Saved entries

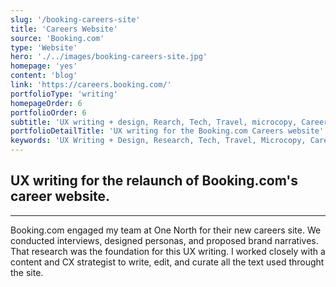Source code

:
 ```yaml
---
slug: '/booking-careers-site'
title: 'Careers Website'
source: 'Booking.com'
type: 'Website'
hero: './../images/booking-careers-site.jpg'
homepage: 'yes'
content: 'blog'
link: 'https://careers.booking.com/'
portfolioType: 'writing'
homepageOrder: 6
portfolioOrder: 6
subtitle: 'UX writing + design, Rearch, Tech, Travel, microcopy, Careers/Staffing'
portfolioDetailTitle: 'UX writing for the Booking.com Careers website'
keywords: 'UX Writing + Design, Research, Tech, Travel, Microcopy, Careers/Staffing'
---
```


## UX writing for the relaunch of Booking.com's career website.

---

Booking.com engaged my team at One North for their new careers site. We conducted interviews, designed personas, and proposed brand narratives. That research was the foundation for this UX writing. I worked closely with a content and CX strategist to write, edit, and curate all the text used throught the site.
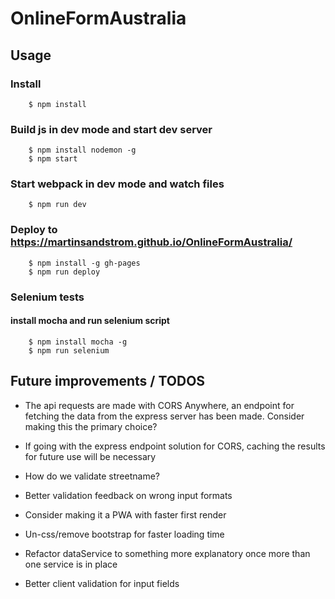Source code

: # OnlineFormAustralia

## Usage

### Install

```console
    $ npm install
```

### Build js in dev mode and start dev server

```console
    $ npm install nodemon -g
    $ npm start
```
### Start webpack in dev mode and watch files

```console
    $ npm run dev
```

### Deploy to https://martinsandstrom.github.io/OnlineFormAustralia/

```console
    $ npm install -g gh-pages
    $ npm run deploy
```

### Selenium tests

#### install mocha and run selenium script

```console
    $ npm install mocha -g
    $ npm run selenium
```


## Future improvements / TODOS

* The api requests are made with CORS Anywhere, an endpoint for fetching the data from the express server has been made. Consider making this the primary choice?

* If going with the express endpoint solution for CORS, caching the results for future use will be necessary

* How do we validate streetname? 

* Better validation feedback on wrong input formats

* Consider making it a PWA with faster first render

* Un-css/remove bootstrap for faster loading time

* Refactor dataService to something more explanatory once more than one service is in place

* Better client validation for input fields

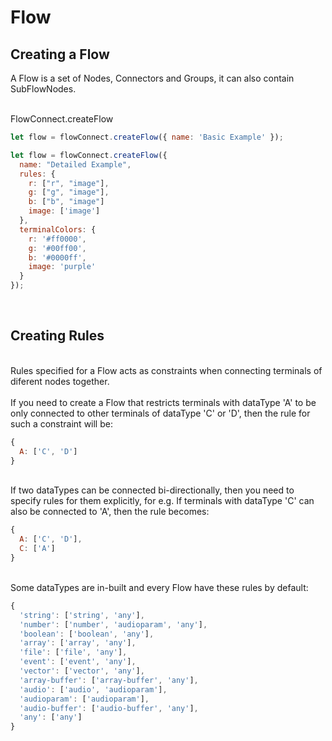# Flow

## Creating a Flow

A Flow is a set of <Ref to="/reference/api/classes/node">Nodes</Ref>, <Ref to="/reference/api/classes/connector">Connectors</Ref> and <Ref to="/reference/api/classes/group">Groups</Ref>, it can also contain <Ref to="/reference/api/classes/subflow-node">SubFlowNodes</Ref>.

<br/>
<Ref to="/reference/api/classes/flow-connect#createflow">FlowConnect.createFlow</Ref>

```js
let flow = flowConnect.createFlow({ name: 'Basic Example' });
```

```js
let flow = flowConnect.createFlow({
  name: "Detailed Example",
  rules: {
    r: ["r", "image"],
    g: ["g", "image"],
    b: ["b", "image"]
    image: ['image']
  },
  terminalColors: {
    r: '#ff0000',
    g: '#00ff00',
    b: '#0000ff',
    image: 'purple'
  }
});
```
<br/>

## Creating Rules

<br/>
<Ref to="/reference/api/interfaces/rules">Rules</Ref> specified for a Flow acts as constraints when connecting <Ref to="/reference/api/classes/terminal">terminals</Ref> of diferent <Ref to="/reference/api/classes/node">nodes</Ref> together.<br/><br/>
If you need to create a Flow that restricts terminals with <Ref to="/reference/api/classes/terminal#datatype">dataType</Ref> 'A' to be only connected to other terminals of dataType 'C' or 'D', then the rule for such a constraint will be:

```js
{
  A: ['C', 'D']
}
```
<br/>
If two dataTypes can be connected bi-directionally, then you need to specify rules for them explicitly, for e.g.
If terminals with dataType 'C' can also be connected to 'A', then the rule becomes:

```js
{
  A: ['C', 'D'],
  C: ['A']
}
```

<br/>
Some dataTypes are in-built and every Flow have these rules by default:

```js
{
  'string': ['string', 'any'],
  'number': ['number', 'audioparam', 'any'],
  'boolean': ['boolean', 'any'],
  'array': ['array', 'any'],
  'file': ['file', 'any'],
  'event': ['event', 'any'],
  'vector': ['vector', 'any'],
  'array-buffer': ['array-buffer', 'any'],
  'audio': ['audio', 'audioparam'],
  'audioparam': ['audioparam'],
  'audio-buffer': ['audio-buffer', 'any'],
  'any': ['any']
}
```

<script setup>
  import Ref from "../../../components/api/Ref.vue";
</script>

WORK INSTRUCTIONS: Find every line in the records above that holds the word "createFlow", and copy each one.

OUTPUT OF THE EXERCISE:
<Ref to="/reference/api/classes/flow-connect#createflow">FlowConnect.createFlow</Ref>
let flow = flowConnect.createFlow({ name: 'Basic Example' });
let flow = flowConnect.createFlow({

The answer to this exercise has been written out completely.